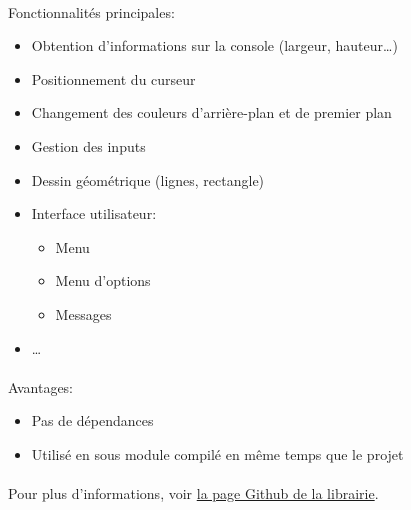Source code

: \documentclass[article, backcover, french, nodocumentinfo]{upmethodology-document}
\begin{document}
				\paragraph*{}
					Fonctionnalités principales:
					\begin{itemize}
						\item Obtention d'informations sur la console (largeur, hauteur\ldots)
						\item Positionnement du curseur
						\item Changement des couleurs d'arrière-plan et de premier plan
						\item Gestion des inputs
						\item Dessin géométrique (lignes, rectangle)
						\item Interface utilisateur:
							\begin{itemize}
								\item Menu
								\item Menu d'options
								\item Messages
							\end{itemize}
						\item \ldots
					\end{itemize}
				\paragraph*{}
					Avantages:
					\begin{itemize}
						\item Pas de dépendances
						\item Utilisé en sous module compilé en même temps que le projet
					\end{itemize}
				\paragraph*{}
					Pour plus d'informations, voir \href{https://github.com/pinam45/ConsoleControl}{la page Github de la librairie}.
\end{document}
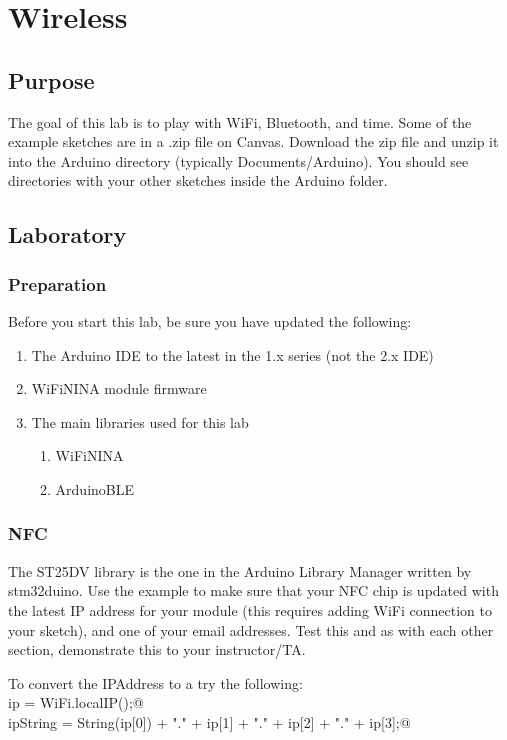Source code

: \chapter{Wireless}

\section{Purpose}
The goal of this lab is to play with WiFi, Bluetooth, and time. Some of the example
sketches are in a .zip file on Canvas. Download the zip file and unzip it into the 
Arduino directory (typically Documents/Arduino). You should see directories with 
your other sketches inside the Arduino folder.

\section{Laboratory}
\subsection{Preparation}
Before you start this lab, be sure you have updated the following:
\begin{enumerate}
    \item The Arduino IDE to the latest in the 1.x series (not the 2.x IDE)
    \item WiFiNINA module firmware
    \item The main libraries used for this lab 
    \begin{enumerate}
        \item WiFiNINA
        \item ArduinoBLE
    \end{enumerate}
\end{enumerate}

\subsection{NFC}
The ST25DV library is the one in the Arduino Library Manager written by stm32duino.
Use the example to make sure that your NFC chip is updated with the latest
IP address for your module (this requires adding WiFi connection to your sketch), 
and one of your email addresses. Test this and as with each other section, 
demonstrate this to your instructor/TA.

To convert the IPAddress to a \lstinline@String@ try the following:\\
\lstinline@IPAddress ip = WiFi.localIP();@\\
\lstinline@String ipString = String(ip[0]) + "." + ip[1] + "." + ip[2] + "." + ip[3];@

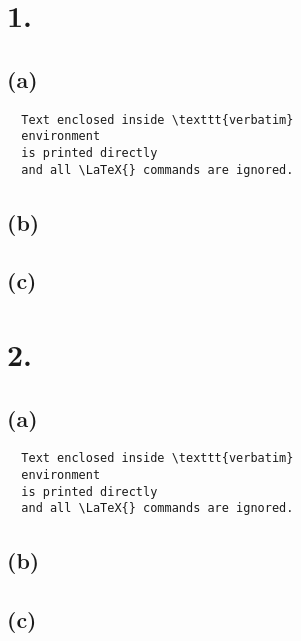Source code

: \documentclass{article}
\begin{document}
\thispagestyle{firstpageheader}

\section*{1.}
{\Large 

\subsection*{(a)}

\begin{verbatim}
  Text enclosed inside \texttt{verbatim}
  environment 
  is printed directly 
  and all \LaTeX{} commands are ignored.
\end{verbatim}

\subsection*{(b)}


\subsection*{(c)}

}

\section*{2.}
{\Large

\subsection*{(a)}

\begin{verbatim}
  Text enclosed inside \texttt{verbatim}
  environment 
  is printed directly 
  and all \LaTeX{} commands are ignored.
\end{verbatim}

\subsection*{(b)}


\subsection*{(c)}

}
\end{document}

▶ _WHAT IS REQUIRED_
Your response should contain each line of the listing in which the word "documentclass" occurs.

▶ _THE ANSWER_
: \documentclass[article, backcover, french, nodocumentinfo]{upmethodology-document}
: \documentclass{article}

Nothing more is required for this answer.